In India, the ruling party has discouraged speech that is “antinational,” and there have been raids of journalists’ homes and offices, Freedom House says. Journalists may face criminal prosecution for critical stories.
The Committee to Protect Journalists says that there are 248 journalists imprisoned around the world, with the highest numbers in China, Turkey, Saudi Arabia and Egypt.
Other politicians in the U.S. and leaders abroad have picked up on President Donald Trump’s frequent use of the term “fake news” for stories he doesn’t like, and on his denigration of journalists.
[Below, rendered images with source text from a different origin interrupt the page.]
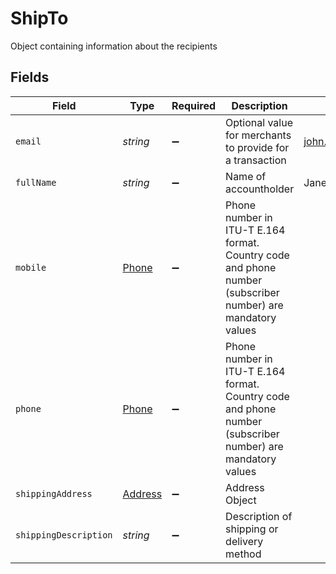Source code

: # ShipTo

Object containing information about the recipients


## Fields

| Field                                                                                                      | Type                                                                                                       | Required                                                                                                   | Description                                                                                                | Example                                                                                                    |
| ---------------------------------------------------------------------------------------------------------- | ---------------------------------------------------------------------------------------------------------- | ---------------------------------------------------------------------------------------------------------- | ---------------------------------------------------------------------------------------------------------- | ---------------------------------------------------------------------------------------------------------- |
| `email`                                                                                                    | *string*                                                                                                   | :heavy_minus_sign:                                                                                         | Optional value for merchants to provide for a transaction                                                  | john.doe@email.xyz                                                                                         |
| `fullName`                                                                                                 | *string*                                                                                                   | :heavy_minus_sign:                                                                                         | Name of accountholder                                                                                      | Jane Doe                                                                                                   |
| `mobile`                                                                                                   | [Phone](../../models/shared/phone.md)                                                                      | :heavy_minus_sign:                                                                                         | Phone number in ITU-T E.164 format. Country code and phone number (subscriber number) are mandatory values |                                                                                                            |
| `phone`                                                                                                    | [Phone](../../models/shared/phone.md)                                                                      | :heavy_minus_sign:                                                                                         | Phone number in ITU-T E.164 format. Country code and phone number (subscriber number) are mandatory values |                                                                                                            |
| `shippingAddress`                                                                                          | [Address](../../models/shared/address.md)                                                                  | :heavy_minus_sign:                                                                                         | Address Object                                                                                             |                                                                                                            |
| `shippingDescription`                                                                                      | *string*                                                                                                   | :heavy_minus_sign:                                                                                         | Description of shipping or delivery method                                                                 |                                                                                                            |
“The term ‘false news’ has been made a weapon to use against journalists,” Mahoney said, with the number of convictions of journalists for under “fake news” laws growing in recent years. “It’s given a perfect framework for the repression of reporting.”
Recent police-brutality protests have amplified hostility toward journalists in the U.S. Police have arrested, harassed and attacked journalists covering recent police brutality protests, and some protesters have gone after reporters as well. The U.S. Press Freedom Tracker has tracked more than 400 incidents in 60 cities.
Ressa, who won the CPJ’s Gwen Ifill Press Freedom award two years ago, warned in her acceptance speech that Trump’s verbal attacks on the press “give permission to autocrats (like ours) to unleash the dark side of humanity and extend their already vast powers with impunity.”
Naomi Tacuyan Underwood, executive director of the Asian American Journalists Association, said “the justice we can do to Maria Ressa’s important work is really taking heed of her warnings.”